--- Directions ---
Of the lines in the data below, write out exactly those from the one holding "1. **予防的コード監査**: 類似スコープ問題の事前検知体制" through the one holding "- **Bundle分割**: ✅ 国税・地方税両系統完全動作", both included.

--- Input records ---
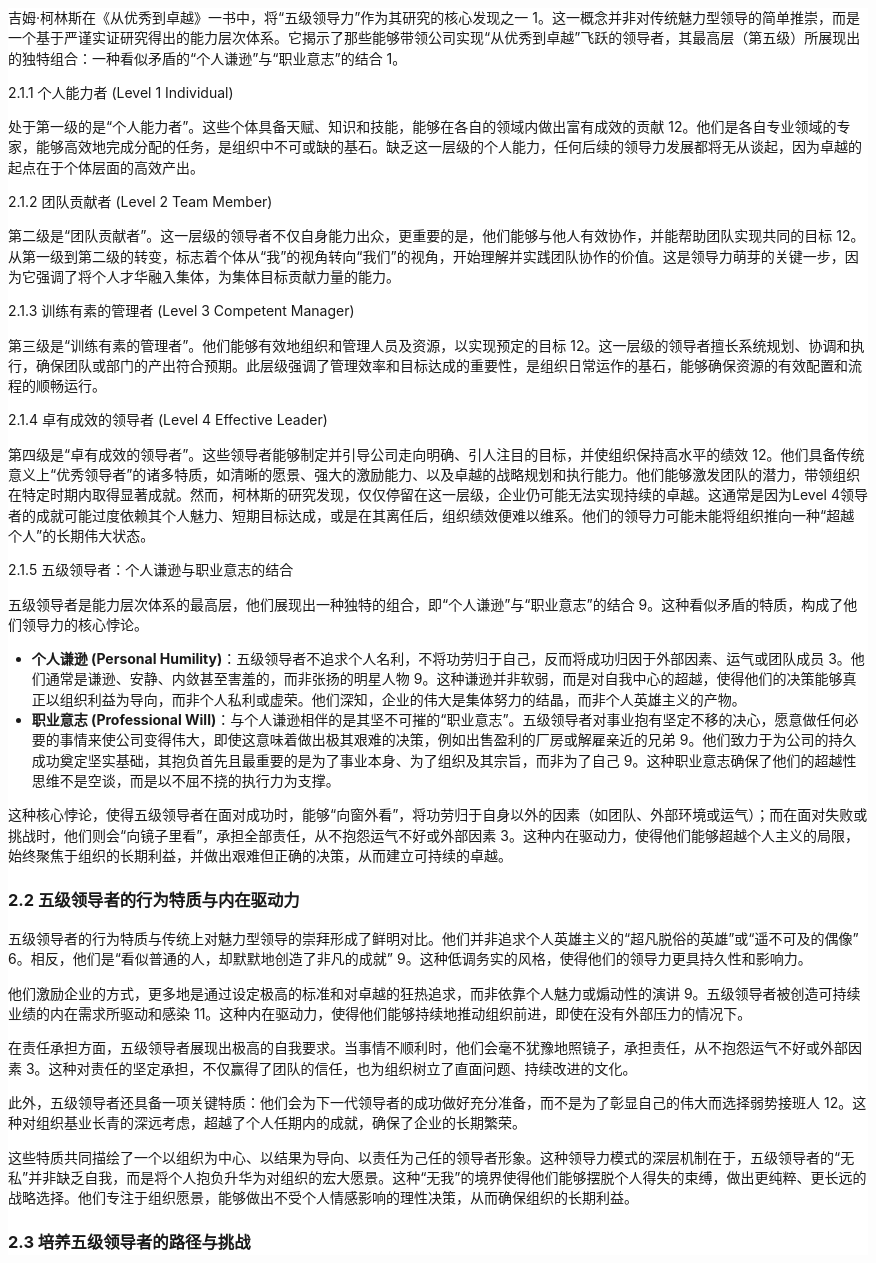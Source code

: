 

吉姆·柯林斯在《从优秀到卓越》一书中，将“五级领导力”作为其研究的核心发现之一 1。这一概念并非对传统魅力型领导的简单推崇，而是一个基于严谨实证研究得出的能力层次体系。它揭示了那些能够带领公司实现“从优秀到卓越”飞跃的领导者，其最高层（第五级）所展现出的独特组合：一种看似矛盾的“个人谦逊”与“职业意志”的结合 1。

2.1.1 个人能力者 (Level 1 Individual)

处于第一级的是“个人能力者”。这些个体具备天赋、知识和技能，能够在各自的领域内做出富有成效的贡献 12。他们是各自专业领域的专家，能够高效地完成分配的任务，是组织中不可或缺的基石。缺乏这一层级的个人能力，任何后续的领导力发展都将无从谈起，因为卓越的起点在于个体层面的高效产出。

2.1.2 团队贡献者 (Level 2 Team Member)

第二级是“团队贡献者”。这一层级的领导者不仅自身能力出众，更重要的是，他们能够与他人有效协作，并能帮助团队实现共同的目标 12。从第一级到第二级的转变，标志着个体从“我”的视角转向“我们”的视角，开始理解并实践团队协作的价值。这是领导力萌芽的关键一步，因为它强调了将个人才华融入集体，为集体目标贡献力量的能力。

2.1.3 训练有素的管理者 (Level 3 Competent Manager)

第三级是“训练有素的管理者”。他们能够有效地组织和管理人员及资源，以实现预定的目标 12。这一层级的领导者擅长系统规划、协调和执行，确保团队或部门的产出符合预期。此层级强调了管理效率和目标达成的重要性，是组织日常运作的基石，能够确保资源的有效配置和流程的顺畅运行。

2.1.4 卓有成效的领导者 (Level 4 Effective Leader)

第四级是“卓有成效的领导者”。这些领导者能够制定并引导公司走向明确、引人注目的目标，并使组织保持高水平的绩效 12。他们具备传统意义上“优秀领导者”的诸多特质，如清晰的愿景、强大的激励能力、以及卓越的战略规划和执行能力。他们能够激发团队的潜力，带领组织在特定时期内取得显著成就。然而，柯林斯的研究发现，仅仅停留在这一层级，企业仍可能无法实现持续的卓越。这通常是因为Level 4领导者的成就可能过度依赖其个人魅力、短期目标达成，或是在其离任后，组织绩效便难以维系。他们的领导力可能未能将组织推向一种“超越个人”的长期伟大状态。

2.1.5 五级领导者：个人谦逊与职业意志的结合

五级领导者是能力层次体系的最高层，他们展现出一种独特的组合，即“个人谦逊”与“职业意志”的结合 9。这种看似矛盾的特质，构成了他们领导力的核心悖论。

- **个人谦逊 (Personal Humility)**：五级领导者不追求个人名利，不将功劳归于自己，反而将成功归因于外部因素、运气或团队成员 3。他们通常是谦逊、安静、内敛甚至害羞的，而非张扬的明星人物 9。这种谦逊并非软弱，而是对自我中心的超越，使得他们的决策能够真正以组织利益为导向，而非个人私利或虚荣。他们深知，企业的伟大是集体努力的结晶，而非个人英雄主义的产物。
- **职业意志 (Professional Will)**：与个人谦逊相伴的是其坚不可摧的“职业意志”。五级领导者对事业抱有坚定不移的决心，愿意做任何必要的事情来使公司变得伟大，即使这意味着做出极其艰难的决策，例如出售盈利的厂房或解雇亲近的兄弟 9。他们致力于为公司的持久成功奠定坚实基础，其抱负首先且最重要的是为了事业本身、为了组织及其宗旨，而非为了自己 9。这种职业意志确保了他们的超越性思维不是空谈，而是以不屈不挠的执行力为支撑。

这种核心悖论，使得五级领导者在面对成功时，能够“向窗外看”，将功劳归于自身以外的因素（如团队、外部环境或运气）；而在面对失败或挑战时，他们则会“向镜子里看”，承担全部责任，从不抱怨运气不好或外部因素 3。这种内在驱动力，使得他们能够超越个人主义的局限，始终聚焦于组织的长期利益，并做出艰难但正确的决策，从而建立可持续的卓越。



### 2.2 五级领导者的行为特质与内在驱动力



五级领导者的行为特质与传统上对魅力型领导的崇拜形成了鲜明对比。他们并非追求个人英雄主义的“超凡脱俗的英雄”或“遥不可及的偶像” 6。相反，他们是“看似普通的人，却默默地创造了非凡的成就” 9。这种低调务实的风格，使得他们的领导力更具持久性和影响力。

他们激励企业的方式，更多地是通过设定极高的标准和对卓越的狂热追求，而非依靠个人魅力或煽动性的演讲 9。五级领导者被创造可持续业绩的内在需求所驱动和感染 11。这种内在驱动力，使得他们能够持续地推动组织前进，即使在没有外部压力的情况下。

在责任承担方面，五级领导者展现出极高的自我要求。当事情不顺利时，他们会毫不犹豫地照镜子，承担责任，从不抱怨运气不好或外部因素 3。这种对责任的坚定承担，不仅赢得了团队的信任，也为组织树立了直面问题、持续改进的文化。

此外，五级领导者还具备一项关键特质：他们会为下一代领导者的成功做好充分准备，而不是为了彰显自己的伟大而选择弱势接班人 12。这种对组织基业长青的深远考虑，超越了个人任期内的成就，确保了企业的长期繁荣。

这些特质共同描绘了一个以组织为中心、以结果为导向、以责任为己任的领导者形象。这种领导力模式的深层机制在于，五级领导者的“无私”并非缺乏自我，而是将个人抱负升华为对组织的宏大愿景。这种“无我”的境界使得他们能够摆脱个人得失的束缚，做出更纯粹、更长远的战略选择。他们专注于组织愿景，能够做出不受个人情感影响的理性决策，从而确保组织的长期利益。



### 2.3 培养五级领导者的路径与挑战
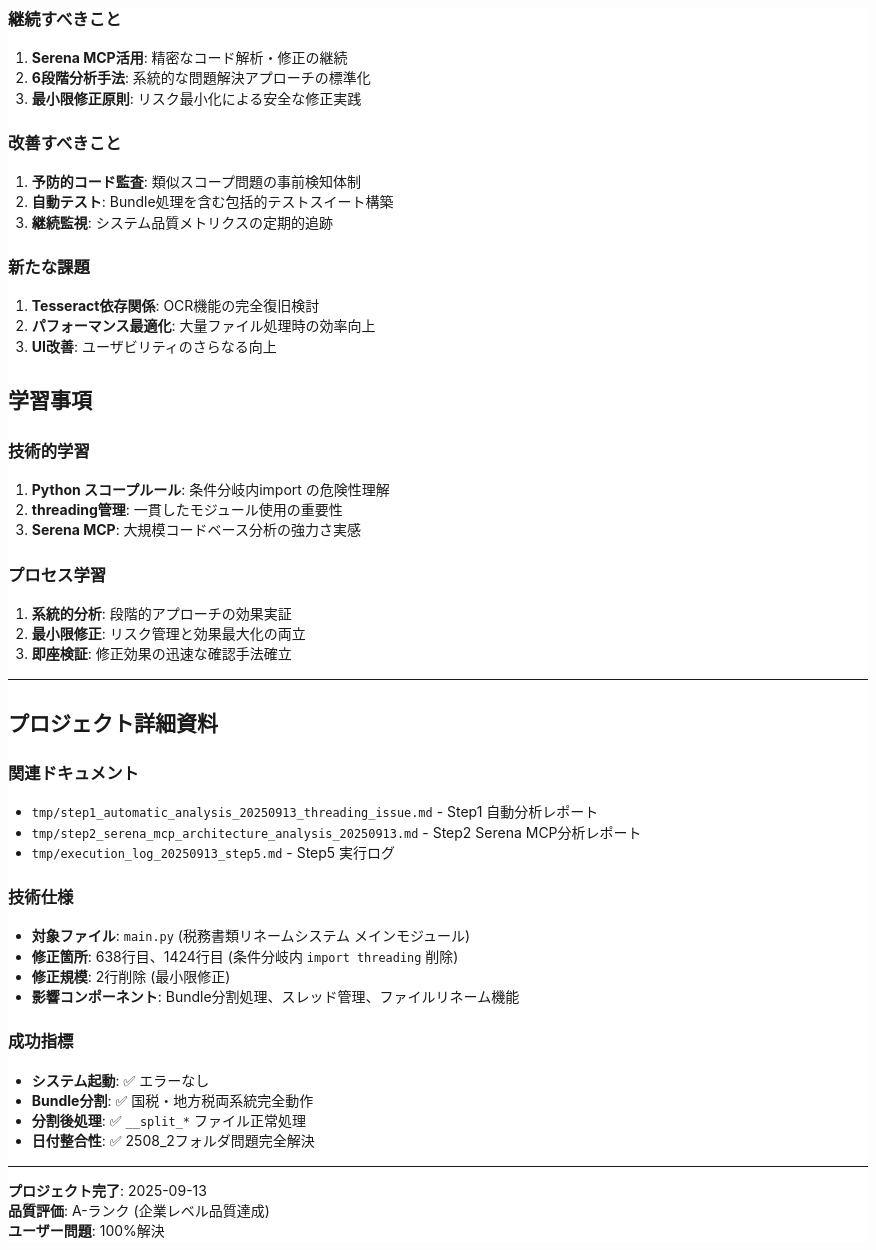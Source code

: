 ### 継続すべきこと
1. **Serena MCP活用**: 精密なコード解析・修正の継続
2. **6段階分析手法**: 系統的な問題解決アプローチの標準化
3. **最小限修正原則**: リスク最小化による安全な修正実践

### 改善すべきこと  
1. **予防的コード監査**: 類似スコープ問題の事前検知体制
2. **自動テスト**: Bundle処理を含む包括的テストスイート構築
3. **継続監視**: システム品質メトリクスの定期的追跡

### 新たな課題
1. **Tesseract依存関係**: OCR機能の完全復旧検討
2. **パフォーマンス最適化**: 大量ファイル処理時の効率向上
3. **UI改善**: ユーザビリティのさらなる向上

## 学習事項

### 技術的学習
1. **Python スコープルール**: 条件分岐内import の危険性理解
2. **threading管理**: 一貫したモジュール使用の重要性
3. **Serena MCP**: 大規模コードベース分析の強力さ実感

### プロセス学習  
1. **系統的分析**: 段階的アプローチの効果実証
2. **最小限修正**: リスク管理と効果最大化の両立
3. **即座検証**: 修正効果の迅速な確認手法確立

---

## プロジェクト詳細資料

### 関連ドキュメント
- `tmp/step1_automatic_analysis_20250913_threading_issue.md` - Step1 自動分析レポート  
- `tmp/step2_serena_mcp_architecture_analysis_20250913.md` - Step2 Serena MCP分析レポート
- `tmp/execution_log_20250913_step5.md` - Step5 実行ログ

### 技術仕様
- **対象ファイル**: `main.py` (税務書類リネームシステム メインモジュール)
- **修正箇所**: 638行目、1424行目 (条件分岐内 `import threading` 削除)
- **修正規模**: 2行削除 (最小限修正)
- **影響コンポーネント**: Bundle分割処理、スレッド管理、ファイルリネーム機能

### 成功指標
- **システム起動**: ✅ エラーなし  
- **Bundle分割**: ✅ 国税・地方税両系統完全動作
- **分割後処理**: ✅ `__split_*` ファイル正常処理  
- **日付整合性**: ✅ 2508_2フォルダ問題完全解決

---

**プロジェクト完了**: 2025-09-13  
**品質評価**: A-ランク (企業レベル品質達成)  
**ユーザー問題**: 100%解決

--- Solution to the problem ---
1. **予防的コード監査**: 類似スコープ問題の事前検知体制
2. **自動テスト**: Bundle処理を含む包括的テストスイート構築
3. **継続監視**: システム品質メトリクスの定期的追跡

### 新たな課題
1. **Tesseract依存関係**: OCR機能の完全復旧検討
2. **パフォーマンス最適化**: 大量ファイル処理時の効率向上
3. **UI改善**: ユーザビリティのさらなる向上

## 学習事項

### 技術的学習
1. **Python スコープルール**: 条件分岐内import の危険性理解
2. **threading管理**: 一貫したモジュール使用の重要性
3. **Serena MCP**: 大規模コードベース分析の強力さ実感

### プロセス学習  
1. **系統的分析**: 段階的アプローチの効果実証
2. **最小限修正**: リスク管理と効果最大化の両立
3. **即座検証**: 修正効果の迅速な確認手法確立

---

## プロジェクト詳細資料

### 関連ドキュメント
- `tmp/step1_automatic_analysis_20250913_threading_issue.md` - Step1 自動分析レポート  
- `tmp/step2_serena_mcp_architecture_analysis_20250913.md` - Step2 Serena MCP分析レポート
- `tmp/execution_log_20250913_step5.md` - Step5 実行ログ

### 技術仕様
- **対象ファイル**: `main.py` (税務書類リネームシステム メインモジュール)
- **修正箇所**: 638行目、1424行目 (条件分岐内 `import threading` 削除)
- **修正規模**: 2行削除 (最小限修正)
- **影響コンポーネント**: Bundle分割処理、スレッド管理、ファイルリネーム機能

### 成功指標
- **システム起動**: ✅ エラーなし  
- **Bundle分割**: ✅ 国税・地方税両系統完全動作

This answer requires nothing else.